About a year after the company’s last distribution hold wrapped up, Outset Medical is once again pausing shipments of a component of its Tablo hemodialysis systems.

This time around, the hold is related to certain versions of the TabloCart, an accessory to the larger system that launched last year that places the dialysis machine on 360-degree rotating wheels. The TabloCarts currently on hold include an additional, optional feature that provides prefiltration for the water used in dialysate mixtures.

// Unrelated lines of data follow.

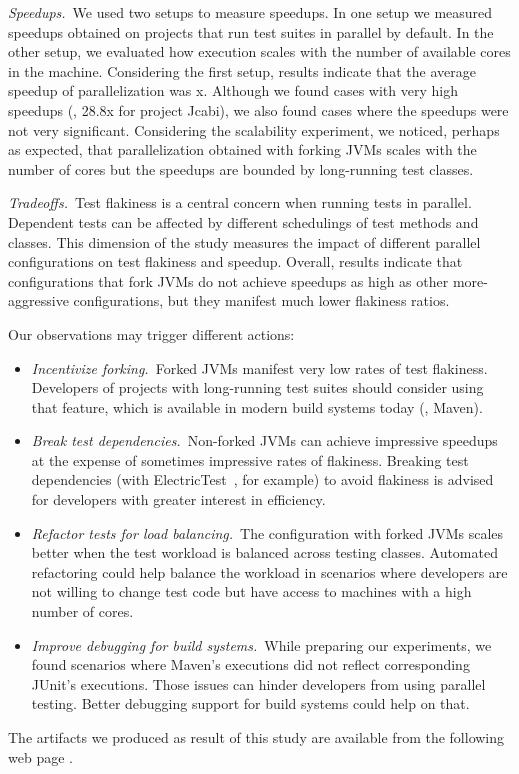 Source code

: \noindent\emph{Speedups.}~We used two setups to measure speedups.  In one setup
we measured speedups obtained on projects that run test suites in parallel by
default.  In the other setup, we evaluated how execution scales with the number
of available cores in the machine.  Considering the first
setup, results indicate that the average speedup of parallelization was
\avgSpeedup{}x.  Although we found cases with very high speedups (\eg{}, 28.8x
for project Jcabi), we also found cases where the speedups were not very
significant.  Considering the scalability experiment, we noticed, perhaps as
expected, that parallelization obtained with forking JVMs scales with the number
of cores but the speedups are bounded by long-running test classes.

\noindent\emph{Tradeoffs.}~Test flakiness is a central concern when running
tests in parallel.  Dependent tests can be affected by different schedulings of
test methods and classes.  This dimension of the study measures the impact of
different parallel configurations on test flakiness and speedup.  Overall,
results indicate that configurations that fork JVMs do not achieve speedups as
high as other more-aggressive configurations, but they manifest much lower
flakiness ratios.

Our observations may trigger different actions:

\begin{itemize}
\item \emph{Incentivize forking.}~Forked JVMs manifest very low rates
  of test flakiness.  Developers of projects with long-running test
  suites should consider using that feature, which is available in
  modern build systems today (\eg{}, Maven).
\item \emph{Break test dependencies.}~Non-forked JVMs can achieve
  impressive speedups at the expense of sometimes impressive rates of
  flakiness.  Breaking test dependencies (with
  ElectricTest~\cite{bell-etal-esecfse2015}, for example) to avoid flakiness is advised for developers with
  greater interest in efficiency.
\item \emph{Refactor tests for load balancing.}~The configuration with
  forked JVMs scales
  better when the test workload is balanced
  across testing classes.  Automated refactoring could help balance
  the workload in scenarios where developers are not willing to change
  test code but have access to machines with a high number of cores.
\item \emph{Improve debugging for build systems.}~While preparing our
  experiments, we found scenarios where Maven's executions did not reflect
  corresponding JUnit's executions. Those issues can hinder developers from using parallel
  testing. Better debugging support for build systems could help
  on that. 
\end{itemize}

The artifacts we produced as result of this study are available from
the following web page \webpage{}.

Outset CEO Leslie Trigg announced the pause in distribution alongside the company’s second-quarter results earlier this month.

The shipping pause comes after the FDA singled out the TabloCarts in a recent warning letter. Disclosed by Outset in early July, the letter followed an inspection of the company’s facilities at the start of the year and, in part, described the FDA’s belief that the prefiltration feature requires regulatory clearance.

“Although we had evaluated TabloCart with Prefiltration prior to marketing and distributing the product and concluded that no marketing authorization was necessary, we’ve made the decision to submit a 510(k) and pause its distribution until clearance has been granted,” Trigg said in a call with investors last week.

The company has been “in dialogue with FDA” throughout the warning letter process, Trigg said, and plans to submit the 510(k) clearance application “by the end of this month.”

The chief executive also discussed a second concern raised in the warning letter. There, the FDA took issue with Outset’s promotion of continuous renal replacement therapy in company materials, despite the fact that the Tablo system has not been cleared to provide the slowed-down version of dialysis.

In its initial disclosure about receiving the warning letter, Outset reported that it had already tweaked its labeling and promotional materials to address the issue, and Trigg added in this month’s investor call that the adjustments are believed to have settled the FDA’s concerns.

“I want to emphasize that neither of these two additional observations pertain to safety, efficacy or quality, and, importantly, the letter did not place any restrictions on the Tablo system itself,” Trigg said.

“While we were surprised by the warning letter, our intent is always to innovate in lockstep with an adherence to the highest quality and regulatory standards, and that is exactly how we’ve approached our response to the warning letter,” she concluded. “We believe the actions we have taken are the right steps towards resolving these observations and further strengthening our competitive position.”

The warning letter came several months after the FDA’s initial follow-up report from the January inspection, with a Form 483 outlining four separate issues that were subsequently resolved by Outset.

The current shipment hold, meanwhile, begins almost exactly a year after Outset’s previous hold was lifted. In that case, the company held off on shipping Tablo systems for at-home use for about six weeks, as it awaited an expansion to the existing 510(k) clearance for new features added to the system since the initial 2020 green light.